┌──

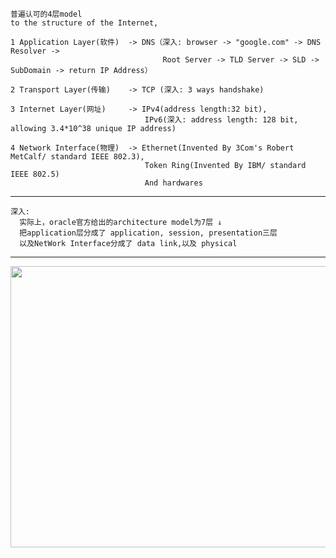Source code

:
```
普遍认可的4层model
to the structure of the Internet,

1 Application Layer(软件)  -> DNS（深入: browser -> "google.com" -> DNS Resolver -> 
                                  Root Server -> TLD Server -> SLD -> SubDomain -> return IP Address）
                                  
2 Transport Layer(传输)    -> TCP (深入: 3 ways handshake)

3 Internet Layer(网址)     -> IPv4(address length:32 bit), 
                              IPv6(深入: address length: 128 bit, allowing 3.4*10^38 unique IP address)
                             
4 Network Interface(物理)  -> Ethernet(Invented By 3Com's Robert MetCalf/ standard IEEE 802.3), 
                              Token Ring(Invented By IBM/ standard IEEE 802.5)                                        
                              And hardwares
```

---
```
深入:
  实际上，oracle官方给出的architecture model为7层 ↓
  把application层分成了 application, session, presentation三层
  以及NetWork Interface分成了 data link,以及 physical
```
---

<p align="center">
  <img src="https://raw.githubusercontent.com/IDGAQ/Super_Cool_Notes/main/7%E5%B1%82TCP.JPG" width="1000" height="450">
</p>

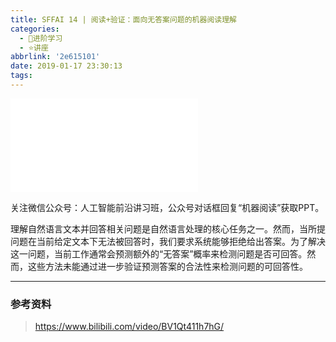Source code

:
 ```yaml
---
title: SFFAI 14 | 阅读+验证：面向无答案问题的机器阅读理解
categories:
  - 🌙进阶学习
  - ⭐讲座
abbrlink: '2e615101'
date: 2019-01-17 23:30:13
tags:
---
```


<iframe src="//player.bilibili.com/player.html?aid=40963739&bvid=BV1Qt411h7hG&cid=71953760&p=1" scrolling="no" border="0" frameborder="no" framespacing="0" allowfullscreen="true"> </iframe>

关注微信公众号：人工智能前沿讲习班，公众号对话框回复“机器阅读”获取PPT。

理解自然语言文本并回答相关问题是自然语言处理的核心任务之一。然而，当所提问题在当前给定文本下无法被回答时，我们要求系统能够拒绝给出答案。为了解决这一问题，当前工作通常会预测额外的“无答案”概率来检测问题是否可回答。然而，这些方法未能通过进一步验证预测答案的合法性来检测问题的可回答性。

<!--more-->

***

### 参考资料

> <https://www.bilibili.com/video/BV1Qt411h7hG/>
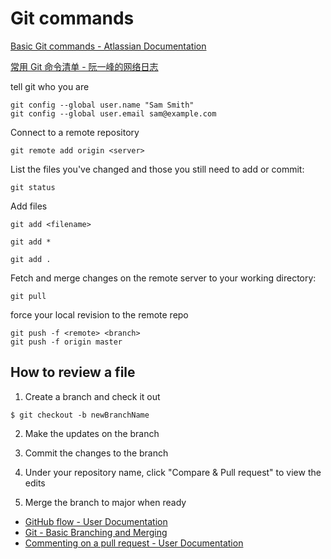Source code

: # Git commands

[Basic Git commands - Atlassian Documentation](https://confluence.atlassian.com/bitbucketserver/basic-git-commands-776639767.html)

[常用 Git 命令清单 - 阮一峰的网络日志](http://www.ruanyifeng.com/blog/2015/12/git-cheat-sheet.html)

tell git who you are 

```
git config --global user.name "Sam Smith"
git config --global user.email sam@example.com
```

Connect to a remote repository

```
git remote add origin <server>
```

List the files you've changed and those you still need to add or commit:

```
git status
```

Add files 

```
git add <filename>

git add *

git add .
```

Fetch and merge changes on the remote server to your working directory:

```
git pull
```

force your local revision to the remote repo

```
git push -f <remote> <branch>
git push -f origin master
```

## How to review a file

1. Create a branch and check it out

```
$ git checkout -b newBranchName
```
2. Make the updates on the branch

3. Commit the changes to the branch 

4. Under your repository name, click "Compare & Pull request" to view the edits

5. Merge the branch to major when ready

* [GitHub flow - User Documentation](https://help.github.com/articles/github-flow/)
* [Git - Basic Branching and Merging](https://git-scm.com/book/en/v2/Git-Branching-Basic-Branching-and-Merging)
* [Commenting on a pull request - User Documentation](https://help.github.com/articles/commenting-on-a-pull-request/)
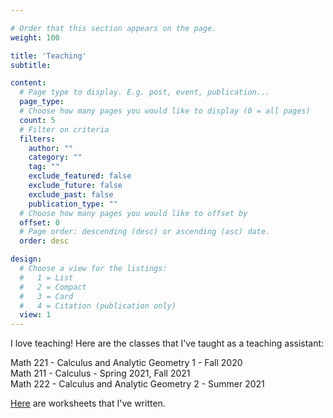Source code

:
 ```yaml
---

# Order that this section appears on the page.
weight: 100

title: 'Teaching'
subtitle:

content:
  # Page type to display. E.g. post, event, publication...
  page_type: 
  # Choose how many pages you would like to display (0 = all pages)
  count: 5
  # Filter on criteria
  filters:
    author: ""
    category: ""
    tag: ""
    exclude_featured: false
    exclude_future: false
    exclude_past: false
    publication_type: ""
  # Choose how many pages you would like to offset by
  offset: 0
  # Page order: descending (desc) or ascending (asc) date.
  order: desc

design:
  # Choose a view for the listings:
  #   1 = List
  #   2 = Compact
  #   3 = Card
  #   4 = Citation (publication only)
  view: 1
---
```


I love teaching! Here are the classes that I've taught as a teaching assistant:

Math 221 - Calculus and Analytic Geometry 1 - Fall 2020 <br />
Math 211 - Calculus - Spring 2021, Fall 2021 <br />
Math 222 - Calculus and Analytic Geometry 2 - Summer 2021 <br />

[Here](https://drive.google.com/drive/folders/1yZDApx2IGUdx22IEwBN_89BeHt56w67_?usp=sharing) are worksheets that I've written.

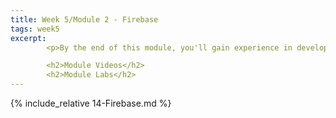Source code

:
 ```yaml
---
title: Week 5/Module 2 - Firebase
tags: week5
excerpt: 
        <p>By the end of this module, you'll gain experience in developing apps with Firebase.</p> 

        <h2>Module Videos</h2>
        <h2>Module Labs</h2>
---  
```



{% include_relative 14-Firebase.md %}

└──

Directions for this task> Repeat each line of the records above exactly, but do not copy the pictures.

Reply to the task>
Source code

:
```
普遍认可的4层model
to the structure of the Internet,

1 Application Layer(软件)  -> DNS（深入: browser -> "google.com" -> DNS Resolver -> 
                                  Root Server -> TLD Server -> SLD -> SubDomain -> return IP Address）
                                  
2 Transport Layer(传输)    -> TCP (深入: 3 ways handshake)

3 Internet Layer(网址)     -> IPv4(address length:32 bit), 
                              IPv6(深入: address length: 128 bit, allowing 3.4*10^38 unique IP address)
                             
4 Network Interface(物理)  -> Ethernet(Invented By 3Com's Robert MetCalf/ standard IEEE 802.3), 
                              Token Ring(Invented By IBM/ standard IEEE 802.5)                                        
                              And hardwares
```

---
```
深入:
  实际上，oracle官方给出的architecture model为7层 ↓
  把application层分成了 application, session, presentation三层
  以及NetWork Interface分成了 data link,以及 physical
```
---

<p align="center">
  <img src="https://raw.githubusercontent.com/IDGAQ/Super_Cool_Notes/main/7%E5%B1%82TCP.JPG" width="1000" height="450">
</p>

Source code

:
 ```yaml
---
title: SFFAI 14 | 阅读+验证：面向无答案问题的机器阅读理解
categories:
  - 🌙进阶学习
  - ⭐讲座
abbrlink: '2e615101'
date: 2019-01-17 23:30:13
tags:
---
```


<iframe src="//player.bilibili.com/player.html?aid=40963739&bvid=BV1Qt411h7hG&cid=71953760&p=1" scrolling="no" border="0" frameborder="no" framespacing="0" allowfullscreen="true"> </iframe>

关注微信公众号：人工智能前沿讲习班，公众号对话框回复“机器阅读”获取PPT。

理解自然语言文本并回答相关问题是自然语言处理的核心任务之一。然而，当所提问题在当前给定文本下无法被回答时，我们要求系统能够拒绝给出答案。为了解决这一问题，当前工作通常会预测额外的“无答案”概率来检测问题是否可回答。然而，这些方法未能通过进一步验证预测答案的合法性来检测问题的可回答性。

<!--more-->

***

### 参考资料

> <https://www.bilibili.com/video/BV1Qt411h7hG/>
Source code

: # Git commands

[Basic Git commands - Atlassian Documentation](https://confluence.atlassian.com/bitbucketserver/basic-git-commands-776639767.html)

[常用 Git 命令清单 - 阮一峰的网络日志](http://www.ruanyifeng.com/blog/2015/12/git-cheat-sheet.html)

tell git who you are 

```
git config --global user.name "Sam Smith"
git config --global user.email sam@example.com
```

Connect to a remote repository

```
git remote add origin <server>
```

List the files you've changed and those you still need to add or commit:

```
git status
```

Add files 

```
git add <filename>

git add *

git add .
```

Fetch and merge changes on the remote server to your working directory:

```
git pull
```

force your local revision to the remote repo

```
git push -f <remote> <branch>
git push -f origin master
```

## How to review a file

1. Create a branch and check it out

```
$ git checkout -b newBranchName
```
2. Make the updates on the branch

3. Commit the changes to the branch 

4. Under your repository name, click "Compare & Pull request" to view the edits

5. Merge the branch to major when ready

* [GitHub flow - User Documentation](https://help.github.com/articles/github-flow/)
* [Git - Basic Branching and Merging](https://git-scm.com/book/en/v2/Git-Branching-Basic-Branching-and-Merging)
* [Commenting on a pull request - User Documentation](https://help.github.com/articles/commenting-on-a-pull-request/)
Source code

:
 ```yaml
---

# Order that this section appears on the page.
weight: 100

title: 'Teaching'
subtitle:

content:
  # Page type to display. E.g. post, event, publication...
  page_type: 
  # Choose how many pages you would like to display (0 = all pages)
  count: 5
  # Filter on criteria
  filters:
    author: ""
    category: ""
    tag: ""
    exclude_featured: false
    exclude_future: false
    exclude_past: false
    publication_type: ""
  # Choose how many pages you would like to offset by
  offset: 0
  # Page order: descending (desc) or ascending (asc) date.
  order: desc

design:
  # Choose a view for the listings:
  #   1 = List
  #   2 = Compact
  #   3 = Card
  #   4 = Citation (publication only)
  view: 1
---
```


I love teaching! Here are the classes that I've taught as a teaching assistant:

Math 221 - Calculus and Analytic Geometry 1 - Fall 2020 <br />
Math 211 - Calculus - Spring 2021, Fall 2021 <br />
Math 222 - Calculus and Analytic Geometry 2 - Summer 2021 <br />

[Here](https://drive.google.com/drive/folders/1yZDApx2IGUdx22IEwBN_89BeHt56w67_?usp=sharing) are worksheets that I've written.

Source code

:
 ```yaml
---
title: Week 5/Module 2 - Firebase
tags: week5
excerpt: 
        <p>By the end of this module, you'll gain experience in developing apps with Firebase.</p> 

        <h2>Module Videos</h2>
        <h2>Module Labs</h2>
---  
```



{% include_relative 14-Firebase.md %}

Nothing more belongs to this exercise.